Dopo quasi mezz'ora ci richiamano. Nel frattempo, io e il Presidente Harvey non abbiamo scambiato una sola parola. Non riusciamo a capire ciò che sta accadendo.

Scusate, ci dice l'alieno, il capo.

Vi siete sentiti male?, domanda Harvey.

No, tutt'altro, risponde l'assistente. Ascoltando quei suoni, io e il mio capo ci siamo... commossi, come dite voi. Quei suoni hanno un nome?

Non saprei, risponde il Presidente, guardando me, e sperando in un mio aiuto. Che arriva, perché ho riconosciuto la melodia.

È un'aria d'opera, dico. Se vi può interessare, è tratta da un lavoro del compositore Georges Bizet.

Il nome, il nome del pezzo, dice la creatura, devo catalogarlo!

Je crois entendre encore, dico. Harvey mi guarda, annuisce riconoscente e sollevato.

L'alieno riprende a parlare.

Vedete, dice, il dubbio nei confronti della vostra civiltà era proprio legato a ciò che voi chiamate musica. In tutto l'universo conosciuto nessun popolo è in grado di accostare i suoni come fate voi. Esistono artisti geniali in tutti i campi, ma non in questo. Voi rappresentate una unicità che forse, e sottolineo forse, va conservata. Abbiamo intenzione di darvi ancora una possibilità, una piccola possibilità. Voi tutti, nei prossimi cent'anni terrestri, dovrete dedicarvi esclusivamente alla musica. Dopodiché noi torneremo e vi giudicheremo di nuovo. Andate, adesso, e diffondete il nostro messaggio. Noi ce ne andremo, e sarete di nuovo soli.

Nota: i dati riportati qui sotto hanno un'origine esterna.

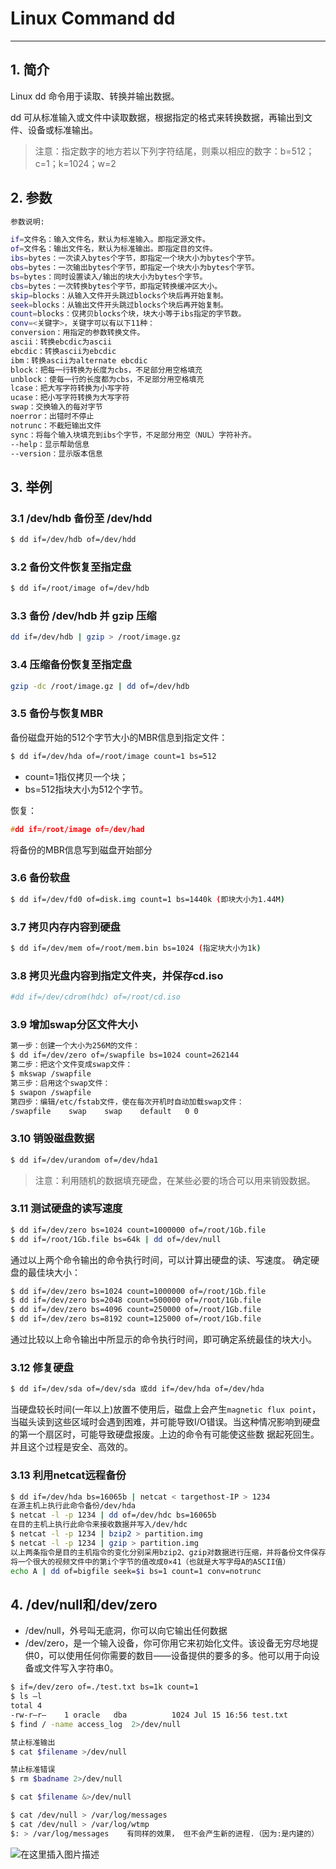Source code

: #  Linux Command dd 




-----
## 1. 简介
Linux dd 命令用于读取、转换并输出数据。

dd 可从标准输入或文件中读取数据，根据指定的格式来转换数据，再输出到文件、设备或标准输出。

> 注意：指定数字的地方若以下列字符结尾，则乘以相应的数字：b=512；c=1；k=1024；w=2

## 2. 参数

```bash
参数说明:

if=文件名：输入文件名，默认为标准输入。即指定源文件。
of=文件名：输出文件名，默认为标准输出。即指定目的文件。
ibs=bytes：一次读入bytes个字节，即指定一个块大小为bytes个字节。
obs=bytes：一次输出bytes个字节，即指定一个块大小为bytes个字节。
bs=bytes：同时设置读入/输出的块大小为bytes个字节。
cbs=bytes：一次转换bytes个字节，即指定转换缓冲区大小。
skip=blocks：从输入文件开头跳过blocks个块后再开始复制。
seek=blocks：从输出文件开头跳过blocks个块后再开始复制。
count=blocks：仅拷贝blocks个块，块大小等于ibs指定的字节数。
conv=<关键字>，关键字可以有以下11种：
conversion：用指定的参数转换文件。
ascii：转换ebcdic为ascii
ebcdic：转换ascii为ebcdic
ibm：转换ascii为alternate ebcdic
block：把每一行转换为长度为cbs，不足部分用空格填充
unblock：使每一行的长度都为cbs，不足部分用空格填充
lcase：把大写字符转换为小写字符
ucase：把小写字符转换为大写字符
swap：交换输入的每对字节
noerror：出错时不停止
notrunc：不截短输出文件
sync：将每个输入块填充到ibs个字节，不足部分用空（NUL）字符补齐。
--help：显示帮助信息
--version：显示版本信息
```

## 3. 举例

### 3.1 /dev/hdb 备份至 /dev/hdd

```bash
$ dd if=/dev/hdb of=/dev/hdd
```
### 3.2 备份文件恢复至指定盘

```bash
$ dd if=/root/image of=/dev/hdb
```
### 3.3 备份 /dev/hdb 并 gzip 压缩

```bash
dd if=/dev/hdb | gzip > /root/image.gz
```
### 3.4 压缩备份恢复至指定盘

```bash
gzip -dc /root/image.gz | dd of=/dev/hdb
```
### 3.5 备份与恢复MBR
备份磁盘开始的512个字节大小的MBR信息到指定文件：

```bash
$ dd if=/dev/hda of=/root/image count=1 bs=512
```

 - count=1指仅拷贝一个块；
 - bs=512指块大小为512个字节。

恢复：

```c
#dd if=/root/image of=/dev/had
```

将备份的MBR信息写到磁盘开始部分
### 3.6 备份软盘

```bash
$ dd if=/dev/fd0 of=disk.img count=1 bs=1440k (即块大小为1.44M)
```

### 3.7 拷贝内存内容到硬盘

```bash
$ dd if=/dev/mem of=/root/mem.bin bs=1024 (指定块大小为1k)  
```

### 3.8 拷贝光盘内容到指定文件夹，并保存cd.iso

```bash
#dd if=/dev/cdrom(hdc) of=/root/cd.iso
```

### 3.9 增加swap分区文件大小

```bash
第一步：创建一个大小为256M的文件：
$ dd if=/dev/zero of=/swapfile bs=1024 count=262144
第二步：把这个文件变成swap文件：
$ mkswap /swapfile
第三步：启用这个swap文件：
$ swapon /swapfile
第四步：编辑/etc/fstab文件，使在每次开机时自动加载swap文件：
/swapfile    swap    swap    default   0 0
```

### 3.10 销毁磁盘数据

```bash
$ dd if=/dev/urandom of=/dev/hda1
```

> 注意：利用随机的数据填充硬盘，在某些必要的场合可以用来销毁数据。

### 3.11 测试硬盘的读写速度

```bash
$ dd if=/dev/zero bs=1024 count=1000000 of=/root/1Gb.file
$ dd if=/root/1Gb.file bs=64k | dd of=/dev/null
```

通过以上两个命令输出的命令执行时间，可以计算出硬盘的读、写速度。
确定硬盘的最佳块大小：

```bash
$ dd if=/dev/zero bs=1024 count=1000000 of=/root/1Gb.file
$ dd if=/dev/zero bs=2048 count=500000 of=/root/1Gb.file
$ dd if=/dev/zero bs=4096 count=250000 of=/root/1Gb.file
$ dd if=/dev/zero bs=8192 count=125000 of=/root/1Gb.file
```

通过比较以上命令输出中所显示的命令执行时间，即可确定系统最佳的块大小。
### 3.12 修复硬盘

```bash
$ dd if=/dev/sda of=/dev/sda 或dd if=/dev/hda of=/dev/hda
```

当硬盘较长时间(一年以上)放置不使用后，磁盘上会产生`magnetic flux point`，当磁头读到这些区域时会遇到困难，并可能导致I/O错误。当这种情况影响到硬盘的第一个扇区时，可能导致硬盘报废。上边的命令有可能使这些数 据起死回生。并且这个过程是安全、高效的。
### 3.13 利用netcat远程备份


```bash
$ dd if=/dev/hda bs=16065b | netcat < targethost-IP > 1234
在源主机上执行此命令备份/dev/hda
$ netcat -l -p 1234 | dd of=/dev/hdc bs=16065b
在目的主机上执行此命令来接收数据并写入/dev/hdc
$ netcat -l -p 1234 | bzip2 > partition.img
$ netcat -l -p 1234 | gzip > partition.img
以上两条指令是目的主机指令的变化分别采用bzip2、gzip对数据进行压缩，并将备份文件保存在当前目录。
将一个很大的视频文件中的第i个字节的值改成0×41（也就是大写字母A的ASCII值）
echo A | dd of=bigfile seek=$i bs=1 count=1 conv=notrunc
```

## 4. /dev/null和/dev/zero

 - /dev/null，外号叫无底洞，你可以向它输出任何数据
 - /dev/zero，是一个输入设备，你可你用它来初始化文件。该设备无穷尽地提供0，可以使用任何你需要的数目——设备提供的要多的多。他可以用于向设备或文件写入字符串0。

```bash
$ if=/dev/zero of=./test.txt bs=1k count=1
$ ls –l
total 4
-rw-r–r–    1 oracle   dba          1024 Jul 15 16:56 test.txt
$ find / -name access_log  2>/dev/null
```

```bash
禁止标准输出
$ cat $filename >/dev/null

禁止标准错误
$ rm $badname 2>/dev/null

$ cat $filename &>/dev/null

$ cat /dev/null > /var/log/messages
$ cat /dev/null > /var/log/wtmp
$: > /var/log/messages    有同样的效果， 但不会产生新的进程.（因为:是内建的）
```

![在这里插入图片描述](https://img-blog.csdnimg.cn/d5b02e4b6d8c4c02a061a73a305feae4.gif#pic_center)


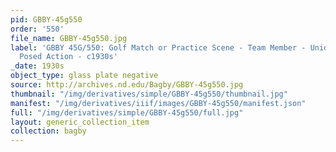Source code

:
 ```yaml
---
pid: GBBY-45g550
order: '550'
file_name: GBBY-45g550.jpg
label: 'GBBY 45G/550: Golf Match or Practice Scene - Team Member - Unidentified -
  Posed Action - c1930s'
_date: 1930s
object_type: glass plate negative
source: http://archives.nd.edu/Bagby/GBBY-45g550.jpg
thumbnail: "/img/derivatives/simple/GBBY-45g550/thumbnail.jpg"
manifest: "/img/derivatives/iiif/images/GBBY-45g550/manifest.json"
full: "/img/derivatives/simple/GBBY-45g550/full.jpg"
layout: generic_collection_item
collection: bagby
---
```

Ricordate, questa è la vostra ultima opportunità di sopravvivere. E dite a quel vostro Bizet di fabbricare molte altre musiche come quella che abbiamo ascoltato.

Usciamo. Sono contento di avere contribuito, in un certo senso, alla salvezza dell'umanità. Cerco di condividere questa mia immensa gioia con Harvey, ma vedo che il Presidente è cupo e affranto.

Cent'anni!, dice. E poi la distruzione non potrà comunque essere evitata. Ti immagini? Tutti a comporre musica per cent'anni. Ma quanti sono gli esseri umani in grado di comporre musica? Uno su mille? Uno su diecimila? Uno su un milione? Abbiamo semplicemente prolungato la nostra agonia!

Sconsolato, rifletto. Forse il Presidente ha ragione. Era meglio farla finita subito. Tra l'altro, non abbiamo neppure avuto il coraggio di dire all'alieno che Bizet è morto da più di duecento anni.